I was in a group that did good and bad things and there were tons of things shared with me that I didn't use and you weren't mandated to do anything nefarious. They had non-traditional paths to media stored all over the net - I could basically get any book I wanted for free. People would post entry points and talk about scripts they dropped, they made it very easy to do anything you wanted. Now, I joined this group because it was a security forum but once I was made a moderator their darker side showed, this wasn't public information. They still exist but I won't say their name. It was mostly curiousity based searches that led them to issues online so I don't think that they need to be "exposed" for something like that.

Even myself I have found lots of things wrong while just roaming the net, I usually tell the website owners if they have addresses listed, I even got an email back from issues I found at a .gov site saying thanks. Hackers white or black have usually read the RFCs and understand how systems should work online, that's what makes them potent, not necessarily a programming base although I can't name one person from that community that didn't have an interest in programming. When you know how something is put together, you have better chances of taking it apart. Some of them also set up honeypots too for investigation, they offer resources or leave exploits open to watch people interact with the system and log what they do so that they have a method to combat them. Plenty of them were half and half or grey, they chose when to be naughty but the majority of the time were nice. All of them had a job in IT in some fashion, even if it was just help desk.

After being involved with that security group, I don't trust many templates, frameworks, or prefab anythings online because I saw so many have tons of security holes. That's what I learned from the experience so I'll pass that along.

On the subject someone mentioned of social engineering, that is useful stuff. I learned that a certain company wouldn't talk to third party providers when I was trying to get information for an API, once I figured out how to talk to them as if I was confused and threw a bunch of company information at them, they would cave in (against their own security policies) to give me the back-end login information I needed to complete my project without the client having to interrupt their tasks for me. Now, what if I really weren't authorized to do what I was doing... the customer service was a leak wide open. Guess the subject? Credit card transactions.

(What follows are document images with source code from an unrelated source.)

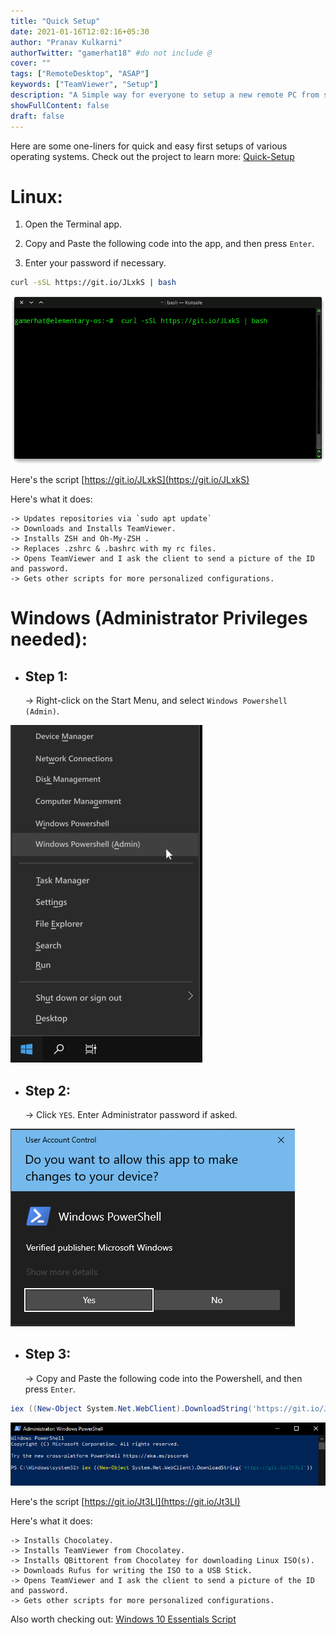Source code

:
 ```yaml
---
title: "Quick Setup"
date: 2021-01-16T12:02:16+05:30
author: "Pranav Kulkarni"
authorTwitter: "gamerhat18" #do not include @
cover: ""
tags: ["RemoteDesktop", "ASAP"]
keywords: ["TeamViewer", "Setup"]
description: "A Simple way for everyone to setup a new remote PC from scratch,  regardless of the Operating system."
showFullContent: false
draft: false
---
```


Here are some one-liners for quick and easy first setups of various operating systems.
Check out the project to learn more: [Quick-Setup](https://github.com/gamerhat18/quick-setup)


# Linux:

<!-- ## **Simple Process:**  -->

1. Open the Terminal app. 

2. Copy and Paste the following code into the app, and then press `Enter`.

3. Enter your password if necessary.

```bash
curl -sSL https://git.io/JLxkS | bash
```

![*Terminal*](https://raw.githubusercontent.com/gamerhat18/cybrdise-blog-hugo/master/content/posts/images/linux-terminal.png)


Here's the script [https://git.io/JLxkS](https://git.io/JLxkS)

Here's what it does:

    -> Updates repositories via `sudo apt update`
    -> Downloads and Installs TeamViewer.
    -> Installs ZSH and Oh-My-ZSH .
    -> Replaces .zshrc & .bashrc with my rc files.
    -> Opens TeamViewer and I ask the client to send a picture of the ID and password.
    -> Gets other scripts for more personalized configurations.

# Windows (Administrator Privileges needed):
- ## **Step 1:** 

    -> Right-click on the Start Menu, and select `Windows Powershell (Admin)`. 

![*Windows Submenu*](https://raw.githubusercontent.com/gamerhat18/cybrdise-blog-hugo/master/content/posts/images/windows-start-submenu.png)

- ## **Step 2:** 

    -> Click `YES`. Enter Administrator password if asked. 

![*Security Prompt*](https://raw.githubusercontent.com/gamerhat18/cybrdise-blog-hugo/master/content/posts/images/uacprompt.png)

- ## **Step 3:** 

    -> Copy and Paste the following code into the Powershell, and then press `Enter`.
```powershell
iex ((New-Object System.Net.WebClient).DownloadString('https://git.io/Jt3LI'))
```

![*Security Prompt*](https://raw.githubusercontent.com/gamerhat18/cybrdise-blog-hugo/master/content/posts/images/one-liner-powershell.png)

Here's the script [https://git.io/Jt3LI](https://git.io/Jt3LI)

Here's what it does:

    -> Installs Chocolatey.
    -> Installs TeamViewer from Chocolatey.
    -> Installs QBittorent from Chocolatey for downloading Linux ISO(s).
    -> Downloads Rufus for writing the ISO to a USB Stick.
    -> Opens TeamViewer and I ask the client to send a picture of the ID and password.
    -> Gets other scripts for more personalized configurations.

Also worth checking out: [Windows 10 Essentials Script](https://github.com/gamerhat18/win10script)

When I worked at the state we had to change our passwords every 15 days, one of the managers came up with a method to do it based on certain things, everyone was using the same password and there was one older woman that had the scheme on a sticky note on her monitor to remember it. Sometimes network tightening leads to humans doing workarounds that cause security problems that anyone roaming the buildings could find out. All you would need is a UPS uniform to walk freely around lots of buildings.